La baza de utilizar a Audrey Tatou como protagonista va más aún en su
contra, puesto que el cinéfilo no deja de añorar Amelie (2001), en la que Jean-Pierre Jeunet supo extraer lo mejor
de sí mismo y, al modo en que había hecho junto a Marc Caro en Delicatessen (1991), ofrecer una
grandiosa sinfonía de colores, sonidos, hechos insólitos, sorpresas,
conteniéndose cuando era necesario para no crear disonancias, armonizando el
conjunto, atendiendo a la superficie y al fondo, sin olvidar el objetivo
fundamental: contar una historia.

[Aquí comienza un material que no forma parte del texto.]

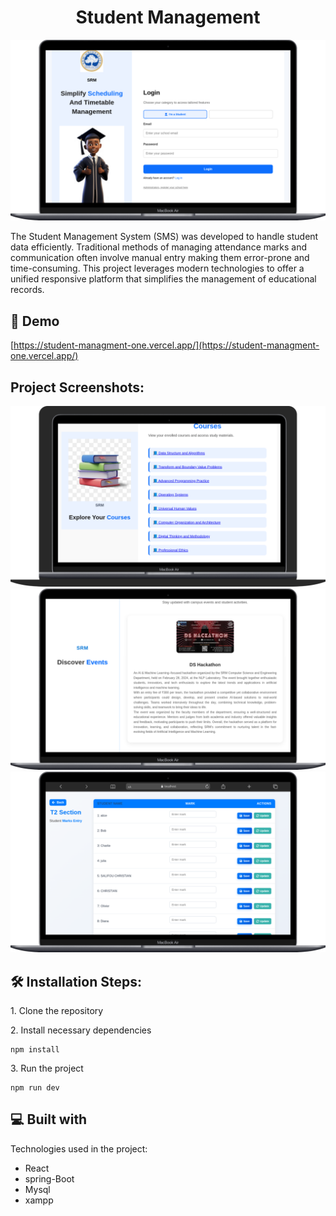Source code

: <h1 align="center" id="title">Student Management</h1>

<p align="center"><img src="img/image.png" alt="project-image"></p>

<p id="description">The Student Management System (SMS) was developed to handle student data efficiently. Traditional methods of managing attendance marks and communication often involve manual entry making them error-prone and time-consuming. This project leverages modern technologies to offer a unified responsive platform that simplifies the management of educational records.</p>

<h2>🚀 Demo</h2>

[https://student-managment-one.vercel.app/](https://student-managment-one.vercel.app/)

<h2>Project Screenshots:</h2>

<img src="img/image1.png" alt="project-screenshot" >

<img src="img/image2.png" alt="project-screenshot" >

<img src="img/image3.png" alt="project-screenshot" >

<h2>🛠️ Installation Steps:</h2>

<p>1. Clone the repository</p>

<p>2. Install necessary dependencies</p>

```
npm install
```

<p>3. Run the project</p>

```
npm run dev
```

  
  
<h2>💻 Built with</h2>

Technologies used in the project:

*   React
*   spring-Boot
*   Mysql
*   xampp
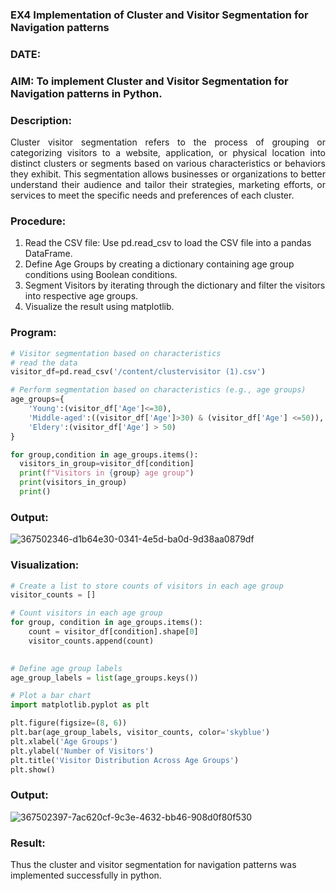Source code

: ### EX4 Implementation of Cluster and Visitor Segmentation for Navigation patterns
### DATE: 
### AIM: To implement Cluster and Visitor Segmentation for Navigation patterns in Python.
### Description:
<div align= "justify">Cluster visitor segmentation refers to the process of grouping or categorizing visitors to a website, 
  application, or physical location into distinct clusters or segments based on various characteristics or behaviors they exhibit. 
  This segmentation allows businesses or organizations to better understand their audience and tailor their strategies, marketing efforts, 
  or services to meet the specific needs and preferences of each cluster.</div>
  
### Procedure:
1) Read the CSV file: Use pd.read_csv to load the CSV file into a pandas DataFrame.
2) Define Age Groups by creating a dictionary containing age group conditions using Boolean conditions.
3) Segment Visitors by iterating through the dictionary and filter the visitors into respective age groups.
4) Visualize the result using matplotlib.

### Program:
```python
# Visitor segmentation based on characteristics
# read the data
visitor_df=pd.read_csv('/content/clustervisitor (1).csv')

# Perform segmentation based on characteristics (e.g., age groups)
age_groups={
    'Young':(visitor_df['Age']<=30),
    'Middle-aged':((visitor_df['Age']>30) & (visitor_df['Age'] <=50)),
    'Eldery':(visitor_df['Age'] > 50)
}

for group,condition in age_groups.items():
  visitors_in_group=visitor_df[condition]
  print(f"Visitors in {group} age group")
  print(visitors_in_group)
  print()

```
### Output:
![367502346-d1b64e30-0341-4e5d-ba0d-9d38aa0879df](https://github.com/user-attachments/assets/3b3228ed-c904-42ea-8599-461a25438c32)

### Visualization:
```python
# Create a list to store counts of visitors in each age group
visitor_counts = []

# Count visitors in each age group
for group, condition in age_groups.items():
    count = visitor_df[condition].shape[0]
    visitor_counts.append(count)

    
# Define age group labels 
age_group_labels = list(age_groups.keys())

# Plot a bar chart
import matplotlib.pyplot as plt

plt.figure(figsize=(8, 6))
plt.bar(age_group_labels, visitor_counts, color='skyblue')
plt.xlabel('Age Groups')
plt.ylabel('Number of Visitors')
plt.title('Visitor Distribution Across Age Groups')
plt.show()
```
### Output:
![367502397-7ac620cf-9c3e-4632-bb46-908d0f80f530](https://github.com/user-attachments/assets/df442e6a-64e5-429d-a20c-ba7b0c79b631)


### Result:
Thus the cluster and visitor segmentation for navigation patterns was implemented successfully in python.
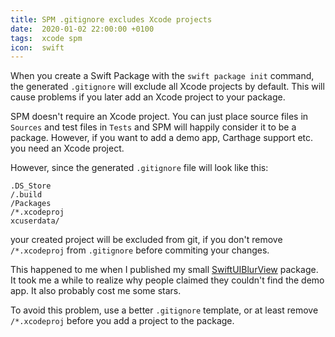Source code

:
 ```yaml
---
title: SPM .gitignore excludes Xcode projects
date:  2020-01-02 22:00:00 +0100
tags:  xcode spm
icon:  swift
---
```


When you create a Swift Package with the `swift package init` command, the generated `.gitignore` will exclude all Xcode projects by default. This will cause problems if you later add an Xcode project to your package.

SPM doesn't require an Xcode project. You can just place source files in `Sources` and test files in `Tests` and SPM will happily consider it to be a package. However, if you want to add a demo app, Carthage support etc. you need an Xcode project.

However, since the generated `.gitignore` file will look like this:

```
.DS_Store
/.build
/Packages
/*.xcodeproj
xcuserdata/
```

your created project will be excluded from git, if you don't remove `/*.xcodeproj` from `.gitignore` before commiting your changes.

This happened to me when I published my small [SwiftUIBlurView][SwiftUIBlurView] package. It took me a while to realize why people claimed they couldn't find the demo app. It also probably cost me some stars.

To avoid this problem, use a better `.gitignore` template, or at least remove `/*.xcodeproj` before you add a project to the package.


[SwiftUIBlurView]: https://github.com/danielsaidi/SwiftUIBlurView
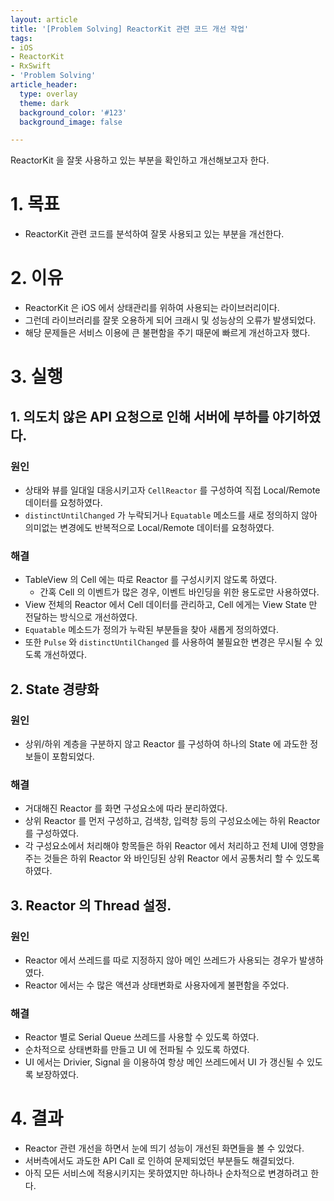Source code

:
 ```yaml
---
layout: article
title: '[Problem Solving] ReactorKit 관련 코드 개선 작업'
tags:
- iOS
- ReactorKit
- RxSwift
- 'Problem Solving'
article_header:
  type: overlay
  theme: dark
  background_color: '#123'
  background_image: false

---
```


ReactorKit 을 잘못 사용하고 있는 부분을 확인하고 개선해보고자 한다. 

<!--more-->

# 1. 목표
- ReactorKit 관련 코드를 분석하여 잘못 사용되고 있는 부분을 개선한다. 

# 2. 이유
- ReactorKit 은 iOS 에서 상태관리를 위하여 사용되는 라이브러리이다. 
- 그런데 라이브러리를 잘못 오용하게 되어 크래시 및 성능상의 오류가 발생되었다. 
- 해당 문제들은 서비스 이용에 큰 불편함을 주기 때문에 빠르게 개선하고자 했다. 

# 3. 실행

## 1. 의도치 않은 API 요청으로 인해 서버에 부하를 야기하였다. 

### 원인
- 상태와 뷰를 일대일 대응시키고자 `CellReactor` 를 구성하여 직접 Local/Remote 데이터를 요청하였다. 
- `distinctUntilChanged` 가 누락되거나 `Equatable` 메소드를 새로 정의하지 않아 의미없는 변경에도 반복적으로 Local/Remote 데이터를 요청하였다. 

### 해결
- TableView 의 Cell 에는 따로 Reactor 를 구성시키지 않도록 하였다.
  - 간혹 Cell 의 이벤트가 많은 경우, 이벤트 바인딩을 위한 용도로만 사용하였다.
- View 전체의 Reactor 에서 Cell 데이터를 관리하고, Cell 에게는 View State 만 전달하는 방식으로 개선하였다. 
- `Equatable` 메소드가 정의가 누락된 부분들을 찾아 새롭게 정의하였다. 
- 또한 `Pulse` 와 `distinctUntilChanged` 를 사용하여 불필요한 변경은 무시될 수 있도록 개선하였다.


## 2. State 경량화

### 원인
- 상위/하위 계층을 구분하지 않고 Reactor 를 구성하여 하나의 State 에 과도한 정보들이 포함되었다.

### 해결
- 거대해진 Reactor 를 화면 구성요소에 따라 분리하였다.
- 상위 Reactor 를 먼저 구성하고, 검색창, 입력창 등의 구성요소에는 하위 Reactor 를 구성하였다. 
- 각 구성요소에서 처리해야 항목들은 하위 Reactor 에서 처리하고 전체 UI에 영향을 주는 것들은 하위 Reactor 와 바인딩된 상위 Reactor 에서 공통처리 할 수 있도록 하였다. 

## 3. Reactor 의 Thread 설정. 

### 원인
- Reactor 에서 쓰레드를 따로 지정하지 않아 메인 쓰레드가 사용되는 경우가 발생하였다. 
- Reactor 에서는 수 많은 액션과 상태변화로 사용자에게 불편함을 주었다. 

### 해결
- Reactor 별로 Serial Queue 쓰레드를 사용할 수 있도록 하였다. 
- 순차적으로 상태변화를 만들고 UI 에 전파될 수 있도록 하였다. 
- UI 에서는 Drivier, Signal 을 이용하여 항상 메인 쓰레드에서 UI 가 갱신될 수 있도록 보장하였다. 


# 4. 결과
- Reactor 관련 개선을 하면서 눈에 띄기 성능이 개선된 화면들을 볼 수 있었다. 
- 서버측에서도 과도한 API Call 로 인하여 문제되었던 부분들도 해결되었다.
- 아직 모든 서비스에 적용시키지는 못하였지만 하나하나 순차적으로 변경하려고 한다.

Aquí, a pesar de que Boris Vian aporte su
genio (con una obra que, por cierto, no tuvo éxito en vida del autor y que, en
realidad, es más para leerla, para sentirla, que para contarla -es difícil
resumirla en palabras: la propuesta queda en nada al intentar contar la trama,
se trata de lanzarse a la lectura-), Gondry nos presenta una cotidianeidad
llena de artilugios, bailes que estiran las piernas, ratones que se comportan
como los de las películas de Disney, innumerables ocurrencias que se suceden
las unas a las otras hasta provocar hastío porque resultan sólo eso: chispazos,
ingenios que buscan provocar una efímera sorpresa ya que en seguida hay que
atender a lo siguiente, deviniendo el conjunto en una rutina agotadora que
despega al espectador de lo que sucede en la pantalla, a pesar de que Tatou
despliega sus encantos (muy similares, es cierto, a los del personaje que le
dio fama) y que Romain Duris se aplica por ofrecer una imagen desenfadada,
fresca, simpática (es un actor que, en la mayoría de las ocasiones, está muy
por encima de los filmes que interpreta); junto a ellos, Omar Sy dejando claro
que, haga lo que haga, siempre va a ser como el rol que asumió en Intocable (2011) –y que le valió un
César del que nunca se arrepentirán lo suficiente-. Es una auténtica lástima
que el primer (y tal vez único) acercamiento que muchas personas hagan a la
obra de Boris Vian sea a través de esta cinta sin garra, sin pasión, que confía
todo a las gracietas de su director, a lo epatante por lo epatante, a lo que se ve como forzado, como metido con calzador, sólo se aplica en lo visual e incluso en ese terreno
naufraga estrepitosamente al no saber dotar a cada secuencia de auténtica
gracia, del artificio necesario para sorprender y alucinar (detalle que, por
cierto, le viene como anillo al dedo al señor Vian).